The selective COX-2 inhibitor Etoricoxib reduces acute inflammatory markers in a model of neurogenic laryngitis but loses its efficacy with prolonged treatment

Abstract

A randomised experimental study was used to evaluate the therapeutic effect of a selective cyclooxygenase-2 (COX-2) inhibitor in neurogenic laryngitis. Male Wistar Han rats were subjected to the nasogastric intubation model (NGI) of laryngitis for 1 and 2 weeks. The NGI animals were divided into three groups: (1) treated with COX-2 inhibitor Etoricoxib, (2) vehicle and (3) non-intubated animals.
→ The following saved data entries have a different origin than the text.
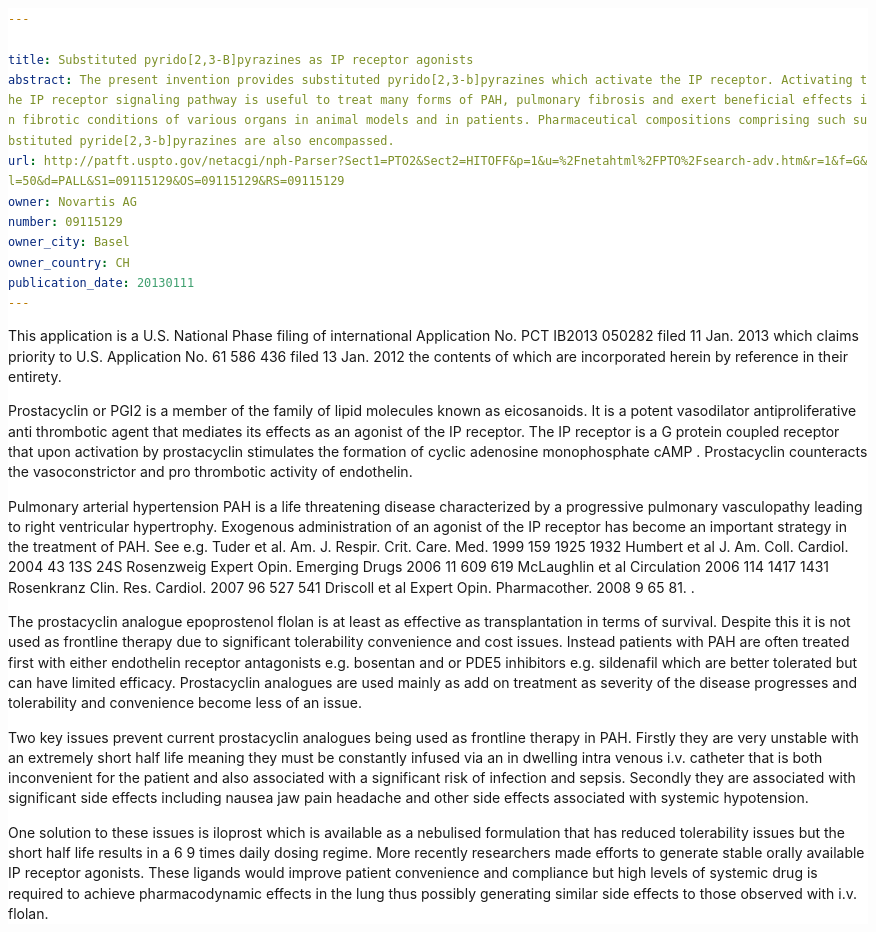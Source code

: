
 ```yaml
---

title: Substituted pyrido[2,3-B]pyrazines as IP receptor agonists
abstract: The present invention provides substituted pyrido[2,3-b]pyrazines which activate the IP receptor. Activating the IP receptor signaling pathway is useful to treat many forms of PAH, pulmonary fibrosis and exert beneficial effects in fibrotic conditions of various organs in animal models and in patients. Pharmaceutical compositions comprising such substituted pyride[2,3-b]pyrazines are also encompassed.
url: http://patft.uspto.gov/netacgi/nph-Parser?Sect1=PTO2&Sect2=HITOFF&p=1&u=%2Fnetahtml%2FPTO%2Fsearch-adv.htm&r=1&f=G&l=50&d=PALL&S1=09115129&OS=09115129&RS=09115129
owner: Novartis AG
number: 09115129
owner_city: Basel
owner_country: CH
publication_date: 20130111
---
```

This application is a U.S. National Phase filing of international Application No. PCT IB2013 050282 filed 11 Jan. 2013 which claims priority to U.S. Application No. 61 586 436 filed 13 Jan. 2012 the contents of which are incorporated herein by reference in their entirety.

Prostacyclin or PGI2 is a member of the family of lipid molecules known as eicosanoids. It is a potent vasodilator antiproliferative anti thrombotic agent that mediates its effects as an agonist of the IP receptor. The IP receptor is a G protein coupled receptor that upon activation by prostacyclin stimulates the formation of cyclic adenosine monophosphate cAMP . Prostacyclin counteracts the vasoconstrictor and pro thrombotic activity of endothelin.

Pulmonary arterial hypertension PAH is a life threatening disease characterized by a progressive pulmonary vasculopathy leading to right ventricular hypertrophy. Exogenous administration of an agonist of the IP receptor has become an important strategy in the treatment of PAH. See e.g. Tuder et al. Am. J. Respir. Crit. Care. Med. 1999 159 1925 1932 Humbert et al J. Am. Coll. Cardiol. 2004 43 13S 24S Rosenzweig Expert Opin. Emerging Drugs 2006 11 609 619 McLaughlin et al Circulation 2006 114 1417 1431 Rosenkranz Clin. Res. Cardiol. 2007 96 527 541 Driscoll et al Expert Opin. Pharmacother. 2008 9 65 81. .

The prostacyclin analogue epoprostenol flolan is at least as effective as transplantation in terms of survival. Despite this it is not used as frontline therapy due to significant tolerability convenience and cost issues. Instead patients with PAH are often treated first with either endothelin receptor antagonists e.g. bosentan and or PDE5 inhibitors e.g. sildenafil which are better tolerated but can have limited efficacy. Prostacyclin analogues are used mainly as add on treatment as severity of the disease progresses and tolerability and convenience become less of an issue.

Two key issues prevent current prostacyclin analogues being used as frontline therapy in PAH. Firstly they are very unstable with an extremely short half life meaning they must be constantly infused via an in dwelling intra venous i.v. catheter that is both inconvenient for the patient and also associated with a significant risk of infection and sepsis. Secondly they are associated with significant side effects including nausea jaw pain headache and other side effects associated with systemic hypotension.

One solution to these issues is iloprost which is available as a nebulised formulation that has reduced tolerability issues but the short half life results in a 6 9 times daily dosing regime. More recently researchers made efforts to generate stable orally available IP receptor agonists. These ligands would improve patient convenience and compliance but high levels of systemic drug is required to achieve pharmacodynamic effects in the lung thus possibly generating similar side effects to those observed with i.v. flolan.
A fourth group of animals was submitted to NGI only. Laryngeal sections were immunostained for substance P (SP) and calcitonin gene-related peptide (CGRP) fibre-immunoreactivity (IR) and quantification of COX-2 positive cells through stereological analysis. The expression of COX-2, interleukins IL-1beta, IL-6, IL-10 and tumour necrosis factor-alpha (TNF-alpha) was determined by quantitative real time QRT-PCR. Etoricoxib (6 mg/kg/day) was prepared in 0.9% sterile saline with 5% glucose (vehicle) and administered daily during 1 or 2 weeks. Treatment for 1 week with Etoricoxib attenuated the CGRP-IR fibre depletion, the COX-2-IR increased cell number and the TNF-alpha and COX-2 mRNA increased levels induced by NGI. Two weeks of treatment had no beneficial effect. Etoricoxib is effective in neurogenic laryngitis for limited periods of administration, indicating that selective COX-2 inhibitors should be evaluated in the future.